Remote Sensing, Vol. 15, Pages 2922: An Infrared Small Target Detection Method Based on a Weighted Human Visual Comparison Mechanism for Safety Monitoring
Remote Sensing doi: 10.3390/rs15112922
Authors: Yuanyuan Chen Huiqian Wang Yu Pang Jinhui Han En Mou Enling Cao
Infrared small target detection is a crucial technology in both military and civilian applications, including surveillance, security, defense, and combat. However, accurate infrared detection of small targets in real-time is challenging due to their small size and similarity in gray level and texture with the surrounding environment, as well as interference from the infrared imaging systems in unmanned aerial vehicles (UAVs). This article proposes a weighted local contrast method based on the contrast mechanism of the human visual system. Initially, a combined contrast ratio is defined that stems from the pixel-level divergence between the target and its neighboring pixels. Then, an improved regional intensity level is used to establish a weight function with the concept of ratio difference combination, which can effectively suppress complex backgrounds and random noise. In the final step, the contrast and weight functions are combined to create the final weighted local contrast method (WRDLCM). This method does not require any preconditioning and can enhance the target while suppressing background interference.
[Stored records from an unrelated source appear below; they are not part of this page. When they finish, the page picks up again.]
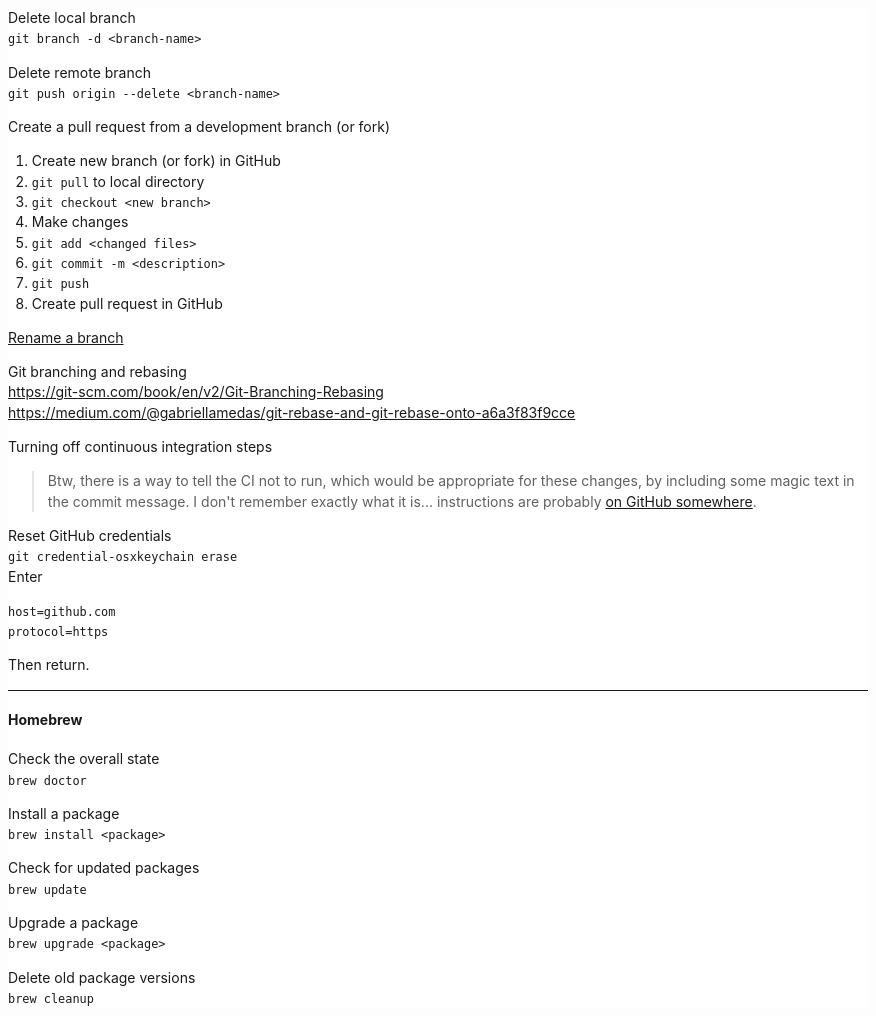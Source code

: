 Delete local branch<br>
`git branch -d <branch-name>`

Delete remote branch<br>
`git push origin --delete <branch-name>`

Create a pull request from a development branch (or fork)<br>
1. Create new branch (or fork) in GitHub
2. `git pull` to local directory
3. `git checkout <new branch>`
4. Make changes
5. `git add <changed files>`
6. `git commit -m <description>`
7. `git push`
8. Create pull request in GitHub

[Rename a branch](https://github.com/github/renaming)

Git branching and rebasing<br>
https://git-scm.com/book/en/v2/Git-Branching-Rebasing
<br>
https://medium.com/@gabriellamedas/git-rebase-and-git-rebase-onto-a6a3f83f9cce

Turning off continuous integration steps<br>
> Btw, there is a way to tell the CI not to run, which would be appropriate for these changes, by including some magic text in the commit message. I don't remember exactly what it is... instructions are probably [on GitHub somewhere](https://docs.github.com/en/actions/managing-workflow-runs/skipping-workflow-runs).

Reset GitHub credentials<br>
`git credential-osxkeychain erase`<br>
Enter
```
host=github.com
protocol=https
```
Then return.

<hr>



#### Homebrew

Check the overall state<br>
`brew doctor`

Install a package<br>
`brew install <package>`

Check for updated packages<br>
`brew update`

Upgrade a package<br>
`brew upgrade <package>`

Delete old package versions<br>
`brew cleanup`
Additionally, it is capable of detecting small targets even when their scale changes. In the experimental section, our algorithm was compared with some popular methods, and the experimental findings indicated that our method showed strong detection capability based on the commonly used performance indicators of the ROC curve, SCRG, and BSF, especially in low signal-to-noise ratio situations. In addition, unlike deep learning, this method is appropriate for small sample sizes and is easy to implement on FPGA hardware.